AI Boom Drives Battery Storage Demand Past EV Growth for First Time


Why The Ai Boom Is Boosting Lithium Demand Scaled
Why The Ai Boom Is Boosting Lithium Demand Scaled

Battery energy storage systems are now growing faster than electric vehicles as a driver of global lithium demand, a milestone shift in the market that is accelerating a lithium price recovery after three years of deep losses and reshaping the strategic calculus for producers including Ghana’s newly ratified Ewoyaa project.

Demand for Battery Energy Storage Systems (BESS), the large-scale rechargeable installations that power data centres and store renewable energy for grid balancing, surged 51 percent in 2025 compared to 26 percent growth for electric vehicles (EVs), according to researcher Benchmark Minerals Intelligence. While EVs still account for approximately 75 percent of total global battery demand, the rapid acceleration of BESS deployment signals a structural change in who is driving lithium consumption.

The primary engine behind the BESS surge is artificial intelligence. Data centres powering large language models and AI applications require stable, uninterrupted energy supply, and lithium-iron phosphate batteries are emerging as the preferred solution for managing power spikes during intensive AI training cycles.

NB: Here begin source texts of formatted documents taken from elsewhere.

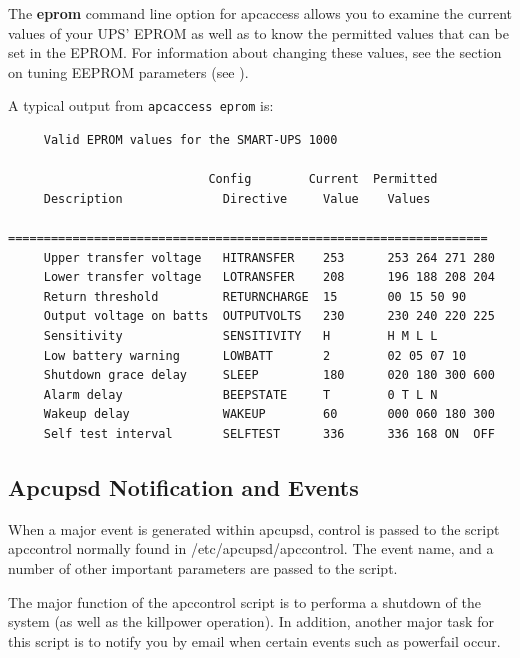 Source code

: {{{{\label{index-apcaccess-eeprom-114}
\label{index-eeprom_002c-apcaccess-115}
The {\bf eprom} command line option for apcaccess allows you to examine the
current values of your UPS' EPROM as well as to know the permitted values that
can be set in the EPROM. For information about changing these values, see the
section on tuning EEPROM parameters (see 
).  

A typical output from {\tt apcaccess eprom} is: 

\footnotesize
\begin{verbatim}
     Valid EPROM values for the SMART-UPS 1000
     
                            Config        Current  Permitted
     Description              Directive     Value    Values
     ===================================================================
     Upper transfer voltage   HITRANSFER    253      253 264 271 280
     Lower transfer voltage   LOTRANSFER    208      196 188 208 204
     Return threshold         RETURNCHARGE  15       00 15 50 90
     Output voltage on batts  OUTPUTVOLTS   230      230 240 220 225
     Sensitivity              SENSITIVITY   H        H M L L
     Low battery warning      LOWBATT       2        02 05 07 10
     Shutdown grace delay     SLEEP         180      020 180 300 600
     Alarm delay              BEEPSTATE     T        0 T L N
     Wakeup delay             WAKEUP        60       000 060 180 300
     Self test interval       SELFTEST      336      336 168 ON  OFF
\end{verbatim}
\normalsize

\label{Apcupsd-Notification-and-Events}

\subsection*{Apcupsd Notification and Events}

\label{index-Notification-116}
\label{index-Events-117}
When a major event is generated within apcupsd, control is passed to the
script apccontrol normally found in /etc/apcupsd/apccontrol. The event name,
and a number of other important parameters are passed to the script.  

The major function of the apccontrol script is to performa a shutdown of the
system (as well as the killpower operation). In addition, another major task
for this script is to notify you by email when certain events such as
powerfail occur.  

}}}}
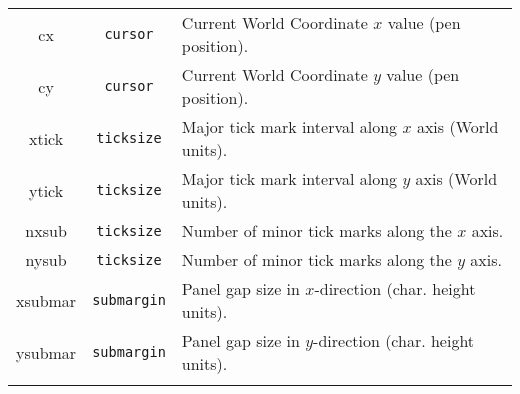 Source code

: \begin{table}
\begin{tabular}{|c|c|p{\tabentrylen}|}
    cx     & {\tt cursor} & Current World Coordinate $x$ value (pen position).\\
    cy     & {\tt cursor} & Current World Coordinate $y$ value (pen position).\\
    xtick  & {\tt ticksize}
           & Major tick mark interval along $x$ axis (World units). \\
    ytick  & {\tt ticksize}
           & Major tick mark interval along $y$ axis (World units). \\
    nxsub  & {\tt ticksize} & Number of minor tick marks along the $x$ axis. \\
    nysub  & {\tt ticksize} & Number of minor tick marks along the $y$ axis. \\
    xsubmar & {\tt submargin}
           & Panel gap size in $x$-direction (char. height units). \\
    ysubmar & {\tt submargin}
           & Panel gap size in $y$-direction (char. height units). \\
    && \\ \hline\hline
  \end{tabular}
\end{table}

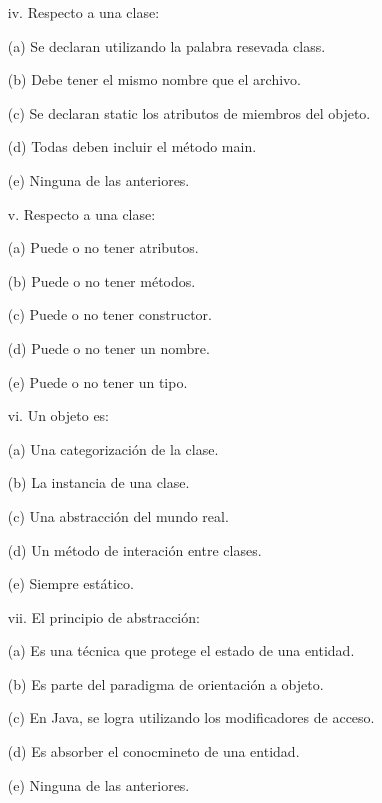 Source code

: \documentclass[10pt]{article}
\begin{document}
\begin{enumerate}
{\begin{multicols}{2}
    \begin{enumerate}[label=(\alph*)]
        \item[iv.] Respecto a una clase:
        \item[(a)] Se declaran utilizando la palabra resevada class.
        \item[(b)] Debe tener el mismo nombre que el archivo.
        \item[(c)] Se declaran static los atributos de miembros del objeto.
        \item[(d)] Todas deben incluir el m\'etodo main.
        \item[(e)] Ninguna de las anteriores.
    \end{enumerate}

    \begin{enumerate}[label=(\alph*)]
        \item[v.] Respecto a una clase:
        \item[(a)] Puede o no tener atributos.
        \item[(b)] Puede o no tener m\'etodos.
        \item[(c)] Puede o no tener constructor.
        \item[(d)] Puede o no tener un nombre.
        \item[(e)] Puede o no tener un tipo.
    \end{enumerate}
    
    \begin{enumerate}[label=(\alph*)]
        \item[vi.] Un objeto es: 
        \item[(a)] Una categorizaci\'on de la clase.
        \item[(b)] La instancia de una clase.
        \item[(c)] Una abstracci\'on del mundo real.        
        \item[(d)] Un m\'etodo de interaci\'on entre clases. 
        \item[(e)] Siempre est\'atico.
    \end{enumerate}

    \begin{enumerate}[label=(\alph*)]
        \item[vii.] El principio de abstracci\'on: 
        \item[(a)] Es una t\'ecnica que protege el estado de una entidad.
        \item[(b)] Es parte del paradigma de orientaci\'on a objeto.
        \item[(c)] En Java, se logra utilizando los modificadores de acceso.
        \item[(d)] Es absorber el conocmineto de una entidad.
        \item[(e)] Ninguna de las anteriores.
    \end{enumerate}


\end{multicols}}
\end{enumerate}
\end{document}
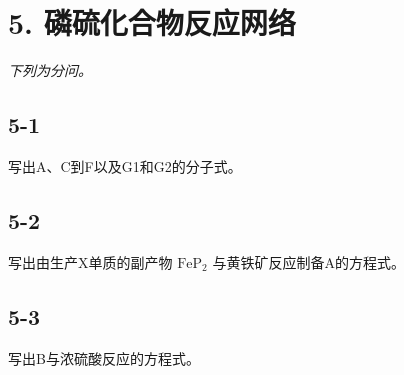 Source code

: \section*{5. 磷硫化合物反应网络}
\textit{下列为分问。}

\subsection*{5-1}
写出A、C到F以及G1和G2的分⼦式。

\subsection*{5-2}
写出由⽣产X单质的副产物 $\mathrm { F e P _ { 2 } }$ 与⻩铁矿反应制备A的⽅程式。

\subsection*{5-3}
写出B与浓硫酸反应的⽅程式。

Energy storage capacity is expected to exceed 100 gigawatts globally this year and double to 200 gigawatts over the coming decade, according to BloombergNEF analysts, helped by falling equipment prices now less than a third of what they were three years ago.

The demand surge has translated directly into price recovery. Lithium prices climbed 120 percent over six months, reaching approximately US$20,000 per tonne in late February from US$9,000 per tonne in August 2025, when China’s CATL suspended operations at its key Jianxiawo mine following licensing issues, removing roughly 6 percent of global supply from the market.

SC Insights founder Andy Leyland expects lithium demand to grow 24 percent in 2026 while supply expands by only 19 percent, forecasting a tightening market over the next two to three years.

The timing has direct implications for Ghana. Parliament ratified the Ewoyaa Lithium Project mining lease on March 19, 2026, making Ghana the first country in West Africa to grant and ratify a lithium mining lease. The project, operated through Atlantic Lithium’s Ghanaian subsidiary Barari DV Ghana Limited, is designed to produce spodumene concentrate, the raw form of lithium extracted from hard rock deposits, over a 12-year mine life. Spodumene prices have already recovered more than 130 percent since mid-2025, providing a significantly stronger revenue outlook than analysts projected when the lease process stalled two years ago.

Africa is rapidly emerging as a major new supply hub, with new output from the continent exceeding that from the rest of the world in 2025, led by Zimbabwe and Mali, with production also rising sharply in South Africa and Nigeria. Ghana’s entry through Ewoyaa positions it to compete in this expanding continental supply landscape at a moment when BESS and AI-driven demand are providing a demand floor that was absent during the market’s three-year downturn.